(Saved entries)
*** Block opens ***

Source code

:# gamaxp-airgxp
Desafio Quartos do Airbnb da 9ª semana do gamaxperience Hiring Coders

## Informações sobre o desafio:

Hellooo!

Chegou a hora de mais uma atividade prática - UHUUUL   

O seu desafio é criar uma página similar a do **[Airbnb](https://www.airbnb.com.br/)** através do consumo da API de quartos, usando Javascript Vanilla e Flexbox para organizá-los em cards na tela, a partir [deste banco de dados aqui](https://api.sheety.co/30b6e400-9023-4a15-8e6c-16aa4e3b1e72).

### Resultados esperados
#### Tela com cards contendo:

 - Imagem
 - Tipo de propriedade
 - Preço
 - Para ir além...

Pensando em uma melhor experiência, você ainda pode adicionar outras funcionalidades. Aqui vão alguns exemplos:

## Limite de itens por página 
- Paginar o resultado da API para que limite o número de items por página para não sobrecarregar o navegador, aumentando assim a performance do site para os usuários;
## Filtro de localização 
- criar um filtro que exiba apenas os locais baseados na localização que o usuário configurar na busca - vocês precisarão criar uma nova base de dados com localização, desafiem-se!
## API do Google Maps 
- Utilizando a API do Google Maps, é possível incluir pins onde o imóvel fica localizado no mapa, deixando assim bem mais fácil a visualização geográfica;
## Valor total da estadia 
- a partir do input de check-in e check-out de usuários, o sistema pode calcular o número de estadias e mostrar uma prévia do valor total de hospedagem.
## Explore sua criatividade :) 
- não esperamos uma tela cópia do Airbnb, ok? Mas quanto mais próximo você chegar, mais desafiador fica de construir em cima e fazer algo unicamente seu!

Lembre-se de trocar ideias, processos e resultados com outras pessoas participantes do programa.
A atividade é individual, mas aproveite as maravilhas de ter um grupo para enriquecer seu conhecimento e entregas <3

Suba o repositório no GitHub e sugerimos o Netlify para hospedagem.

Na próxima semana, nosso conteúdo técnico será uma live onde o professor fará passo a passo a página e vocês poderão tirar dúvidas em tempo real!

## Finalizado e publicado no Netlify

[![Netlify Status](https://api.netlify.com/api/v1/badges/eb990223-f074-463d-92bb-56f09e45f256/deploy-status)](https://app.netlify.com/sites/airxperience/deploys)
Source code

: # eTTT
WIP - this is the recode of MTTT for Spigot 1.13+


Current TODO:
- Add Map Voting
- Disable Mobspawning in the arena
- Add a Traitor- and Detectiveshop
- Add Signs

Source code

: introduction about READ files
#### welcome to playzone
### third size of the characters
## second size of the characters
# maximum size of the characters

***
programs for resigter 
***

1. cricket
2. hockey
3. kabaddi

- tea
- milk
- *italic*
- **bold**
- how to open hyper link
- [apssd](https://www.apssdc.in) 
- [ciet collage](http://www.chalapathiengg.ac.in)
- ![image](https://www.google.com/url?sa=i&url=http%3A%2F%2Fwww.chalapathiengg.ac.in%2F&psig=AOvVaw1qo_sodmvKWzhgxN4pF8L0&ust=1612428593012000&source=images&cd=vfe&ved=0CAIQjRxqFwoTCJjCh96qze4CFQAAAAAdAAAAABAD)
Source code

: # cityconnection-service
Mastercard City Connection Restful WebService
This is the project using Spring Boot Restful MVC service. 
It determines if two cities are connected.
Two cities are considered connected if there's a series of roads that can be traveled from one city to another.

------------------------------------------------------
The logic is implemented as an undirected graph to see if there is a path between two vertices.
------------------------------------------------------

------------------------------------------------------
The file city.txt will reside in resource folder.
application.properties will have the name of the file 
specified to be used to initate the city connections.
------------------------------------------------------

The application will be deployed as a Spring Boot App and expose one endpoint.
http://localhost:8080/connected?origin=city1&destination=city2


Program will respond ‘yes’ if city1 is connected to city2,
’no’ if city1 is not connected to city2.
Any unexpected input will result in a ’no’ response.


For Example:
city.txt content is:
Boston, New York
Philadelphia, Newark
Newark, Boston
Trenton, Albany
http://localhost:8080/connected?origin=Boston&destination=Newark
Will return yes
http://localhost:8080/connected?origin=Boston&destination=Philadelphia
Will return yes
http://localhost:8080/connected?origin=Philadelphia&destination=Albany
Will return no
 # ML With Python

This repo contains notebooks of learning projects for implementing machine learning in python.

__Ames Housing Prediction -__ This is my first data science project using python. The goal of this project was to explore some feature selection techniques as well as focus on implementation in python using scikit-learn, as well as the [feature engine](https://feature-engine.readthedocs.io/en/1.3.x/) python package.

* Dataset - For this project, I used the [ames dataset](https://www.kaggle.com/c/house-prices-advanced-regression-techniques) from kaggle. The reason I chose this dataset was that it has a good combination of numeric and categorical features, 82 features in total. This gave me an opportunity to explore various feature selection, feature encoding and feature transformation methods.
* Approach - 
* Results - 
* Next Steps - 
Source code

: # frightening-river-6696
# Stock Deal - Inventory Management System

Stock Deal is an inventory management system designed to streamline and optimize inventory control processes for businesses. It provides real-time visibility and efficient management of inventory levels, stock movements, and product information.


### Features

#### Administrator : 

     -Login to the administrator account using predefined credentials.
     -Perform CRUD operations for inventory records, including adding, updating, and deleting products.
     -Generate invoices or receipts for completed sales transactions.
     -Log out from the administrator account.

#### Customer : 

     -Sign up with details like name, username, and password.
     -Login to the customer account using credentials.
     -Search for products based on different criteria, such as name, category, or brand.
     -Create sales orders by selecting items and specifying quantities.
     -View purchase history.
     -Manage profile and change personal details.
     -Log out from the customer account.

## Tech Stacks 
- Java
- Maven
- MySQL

*** Block closes ***

- EXERCISE INSTRUCTIONS
Please return exactly the lines that run from the line with "-Perform CRUD operations" through the end of the records above, both included, and nothing more.

- YOUR RESPONSE
     -Perform CRUD operations for inventory records, including adding, updating, and deleting products.
     -Generate invoices or receipts for completed sales transactions.
     -Log out from the administrator account.

#### Customer : 

     -Sign up with details like name, username, and password.
     -Login to the customer account using credentials.
     -Search for products based on different criteria, such as name, category, or brand.
     -Create sales orders by selecting items and specifying quantities.
     -View purchase history.
     -Manage profile and change personal details.
     -Log out from the customer account.

## Tech Stacks 
- Java
- Maven
- MySQL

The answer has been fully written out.